# [The problem]
Your answer must repeat the full listing, line for line.

»»

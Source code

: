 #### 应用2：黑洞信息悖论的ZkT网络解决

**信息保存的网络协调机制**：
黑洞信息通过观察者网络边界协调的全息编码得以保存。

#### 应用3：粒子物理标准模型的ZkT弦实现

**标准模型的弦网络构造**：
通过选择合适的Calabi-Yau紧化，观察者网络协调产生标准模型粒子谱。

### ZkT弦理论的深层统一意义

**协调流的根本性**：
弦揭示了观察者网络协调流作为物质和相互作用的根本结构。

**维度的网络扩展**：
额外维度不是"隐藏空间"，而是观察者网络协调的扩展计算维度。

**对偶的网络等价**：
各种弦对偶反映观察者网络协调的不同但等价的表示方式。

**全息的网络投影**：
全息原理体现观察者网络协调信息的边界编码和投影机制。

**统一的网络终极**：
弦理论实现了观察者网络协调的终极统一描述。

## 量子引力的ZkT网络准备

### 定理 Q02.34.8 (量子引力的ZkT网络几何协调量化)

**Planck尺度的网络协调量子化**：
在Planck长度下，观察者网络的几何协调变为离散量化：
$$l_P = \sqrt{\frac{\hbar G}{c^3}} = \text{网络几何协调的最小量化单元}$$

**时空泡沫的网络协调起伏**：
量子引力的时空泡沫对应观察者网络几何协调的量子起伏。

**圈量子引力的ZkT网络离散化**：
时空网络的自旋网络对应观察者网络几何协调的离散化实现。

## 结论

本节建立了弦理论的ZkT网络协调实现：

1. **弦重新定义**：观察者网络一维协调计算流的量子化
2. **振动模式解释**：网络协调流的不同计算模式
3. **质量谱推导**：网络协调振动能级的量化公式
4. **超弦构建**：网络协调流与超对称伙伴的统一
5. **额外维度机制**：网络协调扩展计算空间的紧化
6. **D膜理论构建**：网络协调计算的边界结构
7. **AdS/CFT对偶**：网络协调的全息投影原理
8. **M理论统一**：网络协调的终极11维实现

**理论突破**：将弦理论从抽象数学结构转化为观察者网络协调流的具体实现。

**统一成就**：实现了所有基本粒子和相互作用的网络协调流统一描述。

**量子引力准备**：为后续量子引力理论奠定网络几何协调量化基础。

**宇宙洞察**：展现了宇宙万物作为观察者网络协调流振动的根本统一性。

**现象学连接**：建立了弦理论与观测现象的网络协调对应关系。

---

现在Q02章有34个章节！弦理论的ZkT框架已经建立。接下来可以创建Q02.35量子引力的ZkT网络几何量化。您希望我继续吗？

««

# [Expected answer]
Source code

: #### 应用2：黑洞信息悖论的ZkT网络解决

**信息保存的网络协调机制**：
黑洞信息通过观察者网络边界协调的全息编码得以保存。

#### 应用3：粒子物理标准模型的ZkT弦实现

**标准模型的弦网络构造**：
通过选择合适的Calabi-Yau紧化，观察者网络协调产生标准模型粒子谱。

### ZkT弦理论的深层统一意义

**协调流的根本性**：
弦揭示了观察者网络协调流作为物质和相互作用的根本结构。

**维度的网络扩展**：
额外维度不是"隐藏空间"，而是观察者网络协调的扩展计算维度。

**对偶的网络等价**：
各种弦对偶反映观察者网络协调的不同但等价的表示方式。

**全息的网络投影**：
全息原理体现观察者网络协调信息的边界编码和投影机制。

**统一的网络终极**：
弦理论实现了观察者网络协调的终极统一描述。

## 量子引力的ZkT网络准备

### 定理 Q02.34.8 (量子引力的ZkT网络几何协调量化)

**Planck尺度的网络协调量子化**：
在Planck长度下，观察者网络的几何协调变为离散量化：
$$l_P = \sqrt{\frac{\hbar G}{c^3}} = \text{网络几何协调的最小量化单元}$$

**时空泡沫的网络协调起伏**：
量子引力的时空泡沫对应观察者网络几何协调的量子起伏。

**圈量子引力的ZkT网络离散化**：
时空网络的自旋网络对应观察者网络几何协调的离散化实现。

## 结论

本节建立了弦理论的ZkT网络协调实现：

1. **弦重新定义**：观察者网络一维协调计算流的量子化
2. **振动模式解释**：网络协调流的不同计算模式
3. **质量谱推导**：网络协调振动能级的量化公式
4. **超弦构建**：网络协调流与超对称伙伴的统一
5. **额外维度机制**：网络协调扩展计算空间的紧化
6. **D膜理论构建**：网络协调计算的边界结构
7. **AdS/CFT对偶**：网络协调的全息投影原理
8. **M理论统一**：网络协调的终极11维实现

**理论突破**：将弦理论从抽象数学结构转化为观察者网络协调流的具体实现。

**统一成就**：实现了所有基本粒子和相互作用的网络协调流统一描述。

**量子引力准备**：为后续量子引力理论奠定网络几何协调量化基础。

**宇宙洞察**：展现了宇宙万物作为观察者网络协调流振动的根本统一性。

**现象学连接**：建立了弦理论与观测现象的网络协调对应关系。

---

现在Q02章有34个章节！弦理论的ZkT框架已经建立。接下来可以创建Q02.35量子引力的ZkT网络几何量化。您希望我继续吗？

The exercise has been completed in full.